• What is required:
Look for the word "businesses" in the entries and copy each line where it appears.

Saved data entries
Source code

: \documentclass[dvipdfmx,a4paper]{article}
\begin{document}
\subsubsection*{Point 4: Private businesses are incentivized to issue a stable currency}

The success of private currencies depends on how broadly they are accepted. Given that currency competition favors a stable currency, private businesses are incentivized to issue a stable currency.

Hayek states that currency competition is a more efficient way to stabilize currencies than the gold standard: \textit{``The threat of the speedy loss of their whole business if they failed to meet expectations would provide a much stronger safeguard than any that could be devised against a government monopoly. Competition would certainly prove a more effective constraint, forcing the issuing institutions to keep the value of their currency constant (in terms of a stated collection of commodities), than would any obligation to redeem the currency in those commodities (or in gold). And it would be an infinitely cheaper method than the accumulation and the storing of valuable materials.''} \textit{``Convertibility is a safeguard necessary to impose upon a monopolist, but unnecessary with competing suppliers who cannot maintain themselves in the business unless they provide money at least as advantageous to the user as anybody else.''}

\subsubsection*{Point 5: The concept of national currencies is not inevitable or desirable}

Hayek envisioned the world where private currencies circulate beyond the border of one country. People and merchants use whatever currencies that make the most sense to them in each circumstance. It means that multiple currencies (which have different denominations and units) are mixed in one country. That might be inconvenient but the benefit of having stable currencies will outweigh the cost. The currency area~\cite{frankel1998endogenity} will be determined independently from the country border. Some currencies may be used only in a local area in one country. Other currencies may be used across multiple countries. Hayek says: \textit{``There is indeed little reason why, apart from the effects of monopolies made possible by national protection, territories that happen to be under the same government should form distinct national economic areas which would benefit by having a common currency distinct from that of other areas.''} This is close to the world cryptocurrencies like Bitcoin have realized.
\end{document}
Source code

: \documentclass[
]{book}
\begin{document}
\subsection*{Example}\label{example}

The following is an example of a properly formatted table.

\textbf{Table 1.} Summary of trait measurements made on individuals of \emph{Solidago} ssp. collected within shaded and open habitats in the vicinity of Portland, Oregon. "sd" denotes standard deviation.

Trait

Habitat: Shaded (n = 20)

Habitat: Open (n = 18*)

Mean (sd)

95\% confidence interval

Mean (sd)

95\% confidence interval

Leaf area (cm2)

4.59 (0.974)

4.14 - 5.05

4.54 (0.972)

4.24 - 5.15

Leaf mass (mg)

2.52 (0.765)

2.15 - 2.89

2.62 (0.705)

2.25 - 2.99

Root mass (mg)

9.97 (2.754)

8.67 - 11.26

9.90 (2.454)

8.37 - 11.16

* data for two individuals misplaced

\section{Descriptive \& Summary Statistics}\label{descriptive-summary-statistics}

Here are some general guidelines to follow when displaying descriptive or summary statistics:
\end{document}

--

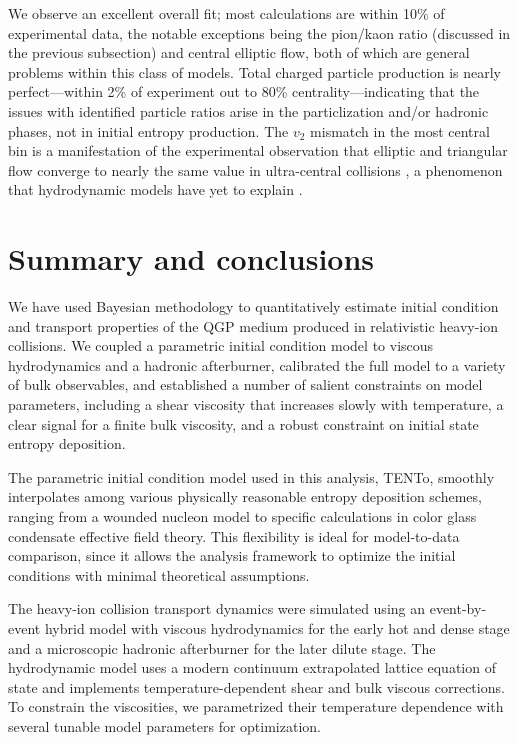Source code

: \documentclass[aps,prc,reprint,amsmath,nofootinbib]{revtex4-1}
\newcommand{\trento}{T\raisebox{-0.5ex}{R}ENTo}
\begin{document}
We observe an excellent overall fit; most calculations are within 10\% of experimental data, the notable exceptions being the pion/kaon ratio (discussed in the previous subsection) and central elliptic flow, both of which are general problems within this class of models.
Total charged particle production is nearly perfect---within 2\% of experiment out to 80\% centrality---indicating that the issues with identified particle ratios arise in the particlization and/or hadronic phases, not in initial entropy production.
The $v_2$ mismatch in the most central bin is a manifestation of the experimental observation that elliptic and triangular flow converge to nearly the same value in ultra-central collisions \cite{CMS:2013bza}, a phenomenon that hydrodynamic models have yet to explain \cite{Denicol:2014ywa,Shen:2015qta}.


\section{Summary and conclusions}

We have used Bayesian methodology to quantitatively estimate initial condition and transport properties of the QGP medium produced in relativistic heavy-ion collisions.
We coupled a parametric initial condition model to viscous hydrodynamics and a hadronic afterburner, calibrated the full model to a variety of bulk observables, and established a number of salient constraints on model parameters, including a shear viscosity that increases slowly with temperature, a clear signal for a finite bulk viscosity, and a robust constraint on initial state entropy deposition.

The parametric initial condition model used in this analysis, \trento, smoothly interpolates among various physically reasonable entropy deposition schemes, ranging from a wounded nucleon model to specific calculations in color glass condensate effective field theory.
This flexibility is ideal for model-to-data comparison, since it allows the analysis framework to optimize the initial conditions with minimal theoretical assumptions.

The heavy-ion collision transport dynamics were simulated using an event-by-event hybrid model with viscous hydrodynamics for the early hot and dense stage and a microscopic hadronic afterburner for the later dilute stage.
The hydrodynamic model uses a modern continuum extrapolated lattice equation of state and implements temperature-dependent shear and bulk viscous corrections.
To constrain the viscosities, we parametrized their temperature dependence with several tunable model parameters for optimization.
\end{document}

==

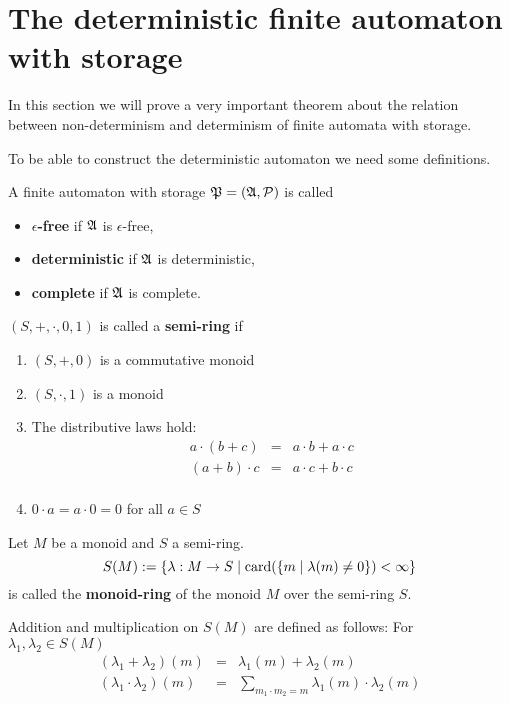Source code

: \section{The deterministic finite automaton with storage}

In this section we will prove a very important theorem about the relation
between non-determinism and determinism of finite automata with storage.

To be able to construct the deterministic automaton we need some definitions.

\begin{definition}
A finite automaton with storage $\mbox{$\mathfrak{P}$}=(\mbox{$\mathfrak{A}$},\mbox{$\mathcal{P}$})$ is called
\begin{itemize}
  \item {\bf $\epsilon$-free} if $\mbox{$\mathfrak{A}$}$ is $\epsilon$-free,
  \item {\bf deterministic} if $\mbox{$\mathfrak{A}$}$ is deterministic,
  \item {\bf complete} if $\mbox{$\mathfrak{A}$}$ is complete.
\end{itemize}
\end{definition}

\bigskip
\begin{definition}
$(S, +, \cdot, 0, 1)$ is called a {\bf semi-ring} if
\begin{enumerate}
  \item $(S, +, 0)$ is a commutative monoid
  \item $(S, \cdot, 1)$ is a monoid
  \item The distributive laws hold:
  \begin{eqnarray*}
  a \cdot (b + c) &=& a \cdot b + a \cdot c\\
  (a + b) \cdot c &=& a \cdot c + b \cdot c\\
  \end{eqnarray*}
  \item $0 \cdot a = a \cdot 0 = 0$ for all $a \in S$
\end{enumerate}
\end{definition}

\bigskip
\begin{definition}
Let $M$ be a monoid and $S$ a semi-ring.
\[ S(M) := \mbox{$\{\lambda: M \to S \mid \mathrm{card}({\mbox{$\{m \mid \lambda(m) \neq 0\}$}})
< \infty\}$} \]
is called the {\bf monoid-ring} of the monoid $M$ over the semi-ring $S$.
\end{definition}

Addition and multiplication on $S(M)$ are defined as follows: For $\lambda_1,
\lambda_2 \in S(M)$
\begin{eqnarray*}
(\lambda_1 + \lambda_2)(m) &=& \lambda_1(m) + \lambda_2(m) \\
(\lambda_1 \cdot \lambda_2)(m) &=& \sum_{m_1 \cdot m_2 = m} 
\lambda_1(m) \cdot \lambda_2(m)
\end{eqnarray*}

• Exercise answer:
\subsubsection*{Point 4: Private businesses are incentivized to issue a stable currency}
The success of private currencies depends on how broadly they are accepted. Given that currency competition favors a stable currency, private businesses are incentivized to issue a stable currency.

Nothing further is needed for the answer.